(Saved entries)
☆ ☆ ☆ ☆

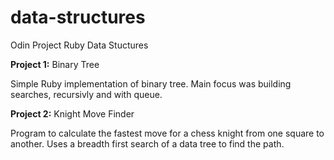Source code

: # data-structures
Odin Project Ruby Data Stuctures

<strong>Project 1:</strong> Binary Tree

Simple Ruby implementation of binary tree. Main focus was building searches, recursivly and with queue.

<strong>Project 2:</strong> Knight Move Finder

Program to calculate the fastest move for a chess knight from one square to another. Uses a breadth first search of a data tree to find the path.

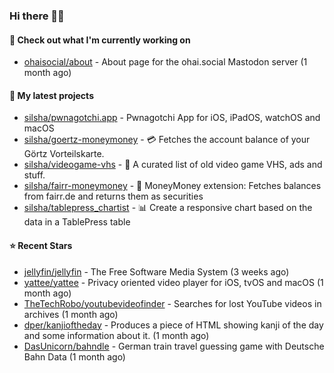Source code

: ### Hi there 🦊👋

#### 👷 Check out what I'm currently working on

- [ohaisocial/about](https://github.com/ohaisocial/about) - About page for the ohai.social Mastodon server (1 month ago)

#### 🌱 My latest projects

- [silsha/pwnagotchi.app](https://github.com/silsha/pwnagotchi.app) - Pwnagotchi App for iOS, iPadOS, watchOS and macOS
- [silsha/goertz-moneymoney](https://github.com/silsha/goertz-moneymoney) - 💳 Fetches the account balance of your Görtz Vorteilskarte.
- [silsha/videogame-vhs](https://github.com/silsha/videogame-vhs) - 👾 A curated list of old video game VHS, ads and stuff.
- [silsha/fairr-moneymoney](https://github.com/silsha/fairr-moneymoney) - 💸 MoneyMoney extension: Fetches balances from fairr.de and returns them as securities
- [silsha/tablepress_chartist](https://github.com/silsha/tablepress_chartist) - 📊 Create a responsive chart based on the data in a TablePress table

#### ⭐ Recent Stars

- [jellyfin/jellyfin](https://github.com/jellyfin/jellyfin) - The Free Software Media System (3 weeks ago)
- [yattee/yattee](https://github.com/yattee/yattee) - Privacy oriented video player for iOS, tvOS and macOS (1 month ago)
- [TheTechRobo/youtubevideofinder](https://github.com/TheTechRobo/youtubevideofinder) - Searches for lost YouTube videos in archives (1 month ago)
- [dper/kanjioftheday](https://github.com/dper/kanjioftheday) - Produces a piece of HTML showing kanji of the day and some information about it. (1 month ago)
- [DasUnicorn/bahndle](https://github.com/DasUnicorn/bahndle) - German train travel guessing game with Deutsche Bahn Data (1 month ago)
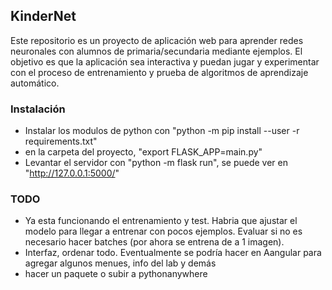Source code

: ## KinderNet
Este repositorio es un proyecto de aplicación web para aprender redes neuronales con alumnos de primaria/secundaria mediante ejemplos. El objetivo es que la aplicación sea interactiva y puedan jugar y experimentar con el proceso de entrenamiento y prueba de algoritmos de aprendizaje automático. 

### Instalación
- Instalar los modulos de python con "python -m pip install --user -r requirements.txt"
- en la carpeta del proyecto, "export FLASK_APP=main.py"
- Levantar el servidor con "python -m flask run", se puede ver en "http://127.0.0.1:5000/"

### TODO
- Ya esta funcionando el entrenamiento y test. Habria que ajustar el modelo para llegar a entrenar con pocos ejemplos. Evaluar si no es necesario hacer batches (por ahora se entrena de a 1 imagen). 
- Interfaz, ordenar todo. Eventualmente se podría hacer en Aangular para agregar algunos menues, info del lab y demás 
- hacer un paquete o subir a pythonanywhere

☆ ☆ ☆ ☆

Give the lines again exactly, beginning with the first line of the records above and ending with the line that contains "your Görtz Vorteilskarte.", and include no pictures.

WORKED SOLUTION:
Source code

: # data-structures
Odin Project Ruby Data Stuctures

<strong>Project 1:</strong> Binary Tree

Simple Ruby implementation of binary tree. Main focus was building searches, recursivly and with queue.

<strong>Project 2:</strong> Knight Move Finder

Program to calculate the fastest move for a chess knight from one square to another. Uses a breadth first search of a data tree to find the path.

Source code

: ### Hi there 🦊👋

#### 👷 Check out what I'm currently working on

- [ohaisocial/about](https://github.com/ohaisocial/about) - About page for the ohai.social Mastodon server (1 month ago)

#### 🌱 My latest projects

- [silsha/pwnagotchi.app](https://github.com/silsha/pwnagotchi.app) - Pwnagotchi App for iOS, iPadOS, watchOS and macOS
- [silsha/goertz-moneymoney](https://github.com/silsha/goertz-moneymoney) - 💳 Fetches the account balance of your Görtz Vorteilskarte.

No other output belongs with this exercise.